_Prompt_. Copy out all lines from the material that contain the string "text".

_Record excerpts_.

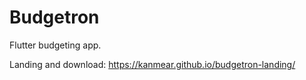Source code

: # Budgetron

Flutter budgeting app.

Landing and download: https://kanmear.github.io/budgetron-landing/
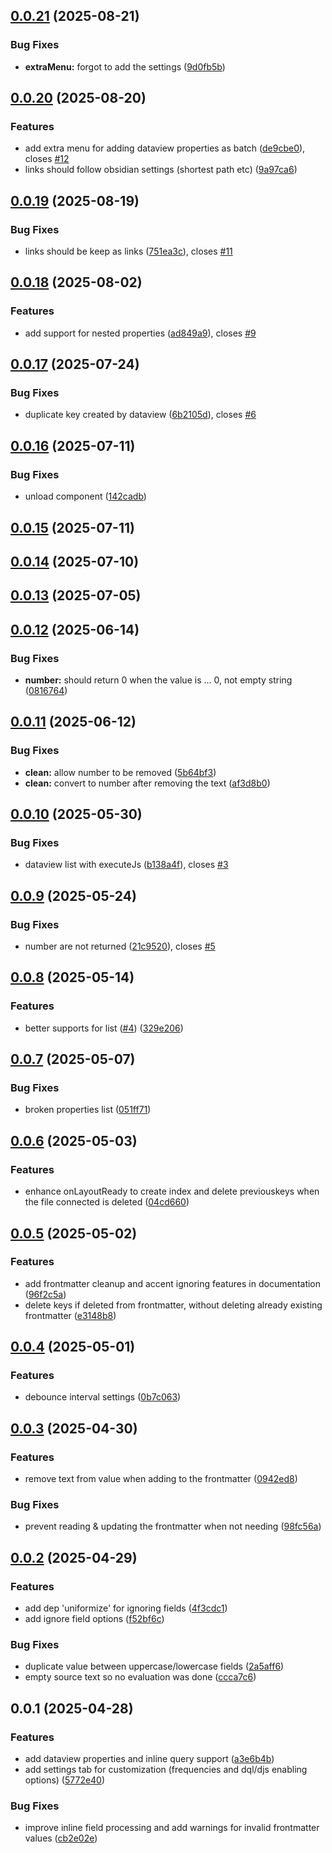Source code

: ## [0.0.21](https://github.com/Mara-Li/obsidian-dataview-properties/compare/0.0.20...0.0.21) (2025-08-21)
### Bug Fixes

* **extraMenu:** forgot to add the settings ([9d0fb5b](https://github.com/Mara-Li/obsidian-dataview-properties/commit/9d0fb5bc2680b93aa513fa23db9ea521a5f10b51))

## [0.0.20](https://github.com/Mara-Li/obsidian-dataview-properties/compare/0.0.19...0.0.20) (2025-08-20)
### Features

* add extra menu for adding dataview properties as batch ([de9cbe0](https://github.com/Mara-Li/obsidian-dataview-properties/commit/de9cbe03178c3f5fb7f0138c1dd659b71e584645)), closes [#12](https://github.com/Mara-Li/obsidian-dataview-properties/issues/12)
* links should follow obsidian settings (shortest path etc) ([9a97ca6](https://github.com/Mara-Li/obsidian-dataview-properties/commit/9a97ca6ace55e05e7c564cc9ec0dd829142b51e5))

## [0.0.19](https://github.com/Mara-Li/obsidian-dataview-properties/compare/0.0.19-0...0.0.19) (2025-08-19)
### Bug Fixes

* links should be keep as links ([751ea3c](https://github.com/Mara-Li/obsidian-dataview-properties/commit/751ea3c081e78c79b95fab03e2668cb5895d6259)), closes [#11](https://github.com/Mara-Li/obsidian-dataview-properties/issues/11)

## [0.0.18](https://github.com/Mara-Li/obsidian-dataview-properties/compare/0.0.18-0...0.0.18) (2025-08-02)
### Features

* add support for nested properties ([ad849a9](https://github.com/Mara-Li/obsidian-dataview-properties/commit/ad849a9c59a945af97223dc03681efbbcdf6e828)), closes [#9](https://github.com/Mara-Li/obsidian-dataview-properties/issues/9)

## [0.0.17](https://github.com/Mara-Li/obsidian-dataview-properties/compare/0.0.16...0.0.17) (2025-07-24)
### Bug Fixes

* duplicate key created by dataview ([6b2105d](https://github.com/Mara-Li/obsidian-dataview-properties/commit/6b2105d1d955c6f096fdcb18800882ed540a2e93)), closes [#6](https://github.com/Mara-Li/obsidian-dataview-properties/issues/6)

## [0.0.16](https://github.com/Mara-Li/obsidian-dataview-properties/compare/0.0.15...0.0.16) (2025-07-11)
### Bug Fixes

* unload component ([142cadb](https://github.com/Mara-Li/obsidian-dataview-properties/commit/142cadb72f3ff1e24c25b625477650d239f31652))

## [0.0.15](https://github.com/Mara-Li/obsidian-dataview-properties/compare/0.0.14...0.0.15) (2025-07-11)

## [0.0.14](https://github.com/Mara-Li/obsidian-dataview-properties/compare/0.0.13...0.0.14) (2025-07-10)

## [0.0.13](https://github.com/Mara-Li/obsidian-dataview-properties/compare/0.0.12...0.0.13) (2025-07-05)

## [0.0.12](https://github.com/Mara-Li/obsidian-dataview-properties/compare/0.0.11...0.0.12) (2025-06-14)
### Bug Fixes

* **number:** should return 0 when the value is ... 0, not empty string ([0816764](https://github.com/Mara-Li/obsidian-dataview-properties/commit/0816764cfe5329f6b34e1261e7ea5e90ddd754ab))

## [0.0.11](https://github.com/Mara-Li/obsidian-dataview-properties/compare/0.0.10...0.0.11) (2025-06-12)
### Bug Fixes

* **clean:** allow number to be removed ([5b64bf3](https://github.com/Mara-Li/obsidian-dataview-properties/commit/5b64bf3f0d1c2a7e8b899f15a4b12043d7483c3a))
* **clean:** convert to number after removing the text ([af3d8b0](https://github.com/Mara-Li/obsidian-dataview-properties/commit/af3d8b048a3f46ff8757c6d5553f19ea26913335))

## [0.0.10](https://github.com/Mara-Li/obsidian-dataview-properties/compare/0.0.9...0.0.10) (2025-05-30)
### Bug Fixes

* dataview list with executeJs ([b138a4f](https://github.com/Mara-Li/obsidian-dataview-properties/commit/b138a4f4fd726b13a7b879b648e4a303c161183a)), closes [#3](https://github.com/Mara-Li/obsidian-dataview-properties/issues/3)

## [0.0.9](https://github.com/Mara-Li/obsidian-dataview-properties/compare/0.0.8...0.0.9) (2025-05-24)
### Bug Fixes

* number are not returned ([21c9520](https://github.com/Mara-Li/obsidian-dataview-properties/commit/21c9520d4d4d4b55f86a44ed02f6ad58b71abedb)), closes [#5](https://github.com/Mara-Li/obsidian-dataview-properties/issues/5)

## [0.0.8](https://github.com/Mara-Li/obsidian-dataview-properties/compare/0.0.7...0.0.8) (2025-05-14)
### Features

* better supports for list ([#4](https://github.com/Mara-Li/obsidian-dataview-properties/issues/4)) ([329e206](https://github.com/Mara-Li/obsidian-dataview-properties/commit/329e20600a31993fde6295997f892c92c3cf918b))

## [0.0.7](https://github.com/Mara-Li/obsidian-dataview-properties/compare/0.0.6...0.0.7) (2025-05-07)
### Bug Fixes

* broken properties list ([051ff71](https://github.com/Mara-Li/obsidian-dataview-properties/commit/051ff715ea2af9adb80a6d3e1faa6c3be50d486e))

## [0.0.6](https://github.com/Mara-Li/obsidian-dataview-properties/compare/0.0.5...0.0.6) (2025-05-03)
### Features

* enhance onLayoutReady to create index and delete previouskeys when the file connected is deleted ([04cd660](https://github.com/Mara-Li/obsidian-dataview-properties/commit/04cd6609aaf740751f62150758c045def554d3e2))

## [0.0.5](https://github.com/Mara-Li/obsidian-dataview-properties/compare/0.0.4...0.0.5) (2025-05-02)
### Features

* add frontmatter cleanup and accent ignoring features in documentation ([96f2c5a](https://github.com/Mara-Li/obsidian-dataview-properties/commit/96f2c5a70412b421048232efda78e7964c290a89))
* delete keys if deleted from frontmatter, without deleting already existing frontmatter ([e3148b8](https://github.com/Mara-Li/obsidian-dataview-properties/commit/e3148b8bc3410d165d4e9db38928af192a79bfa5))

## [0.0.4](https://github.com/Mara-Li/obsidian-dataview-properties/compare/0.0.3...0.0.4) (2025-05-01)
### Features

* debounce interval settings ([0b7c063](https://github.com/Mara-Li/obsidian-dataview-properties/commit/0b7c0634ed91c404d934ebf699259923139f01af))

## [0.0.3](https://github.com/Mara-Li/obsidian-dataview-properties/compare/0.0.2...0.0.3) (2025-04-30)
### Features

* remove text from value when adding to the frontmatter ([0942ed8](https://github.com/Mara-Li/obsidian-dataview-properties/commit/0942ed8126e587efb2bc6a5dbf592b68182793f0))

### Bug Fixes

* prevent reading & updating the frontmatter when not needing ([98fc56a](https://github.com/Mara-Li/obsidian-dataview-properties/commit/98fc56a74c53c7c955f58c109639e44186c868d7))

## [0.0.2](https://github.com/Mara-Li/obsidian-dataview-properties/compare/0.0.1...0.0.2) (2025-04-29)
### Features

* add dep 'uniformize' for ignoring fields ([4f3cdc1](https://github.com/Mara-Li/obsidian-dataview-properties/commit/4f3cdc1c1e1a1d71dde0612bb5f0daa7d184bb82))
* add ignore field options ([f52bf6c](https://github.com/Mara-Li/obsidian-dataview-properties/commit/f52bf6c75e37ee79f9d320f1c8d7c97e36d05bbd))

### Bug Fixes

* duplicate value between uppercase/lowercase fields ([2a5aff6](https://github.com/Mara-Li/obsidian-dataview-properties/commit/2a5aff61d0dda9447beb364c4e4dec7909baa162))
* empty source text so no evaluation was done ([ccca7c6](https://github.com/Mara-Li/obsidian-dataview-properties/commit/ccca7c6b816a1d402e3fb92bff054c4cd58e8e70))

## 0.0.1 (2025-04-28)
### Features

* add dataview properties and inline query support ([a3e6b4b](https://github.com/Mara-Li/obsidian-dataview-properties/commit/a3e6b4bd9c1d3459526211d5e1984d9919836729))
* add settings tab for customization (frequencies and dql/djs enabling options) ([5772e40](https://github.com/Mara-Li/obsidian-dataview-properties/commit/5772e407edaef4ae8555737b77caf6ee24fbf87a))

### Bug Fixes

* improve inline field processing and add warnings for invalid frontmatter values ([cb2e02e](https://github.com/Mara-Li/obsidian-dataview-properties/commit/cb2e02eb75528ccb7e52f797972487823e339619))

_Task response_.
* **clean:** convert to number after removing the text ([af3d8b0](https://github.com/Mara-Li/obsidian-dataview-properties/commit/af3d8b048a3f46ff8757c6d5553f19ea26913335))
* remove text from value when adding to the frontmatter ([0942ed8](https://github.com/Mara-Li/obsidian-dataview-properties/commit/0942ed8126e587efb2bc6a5dbf592b68182793f0))
* empty source text so no evaluation was done ([ccca7c6](https://github.com/Mara-Li/obsidian-dataview-properties/commit/ccca7c6b816a1d402e3fb92bff054c4cd58e8e70))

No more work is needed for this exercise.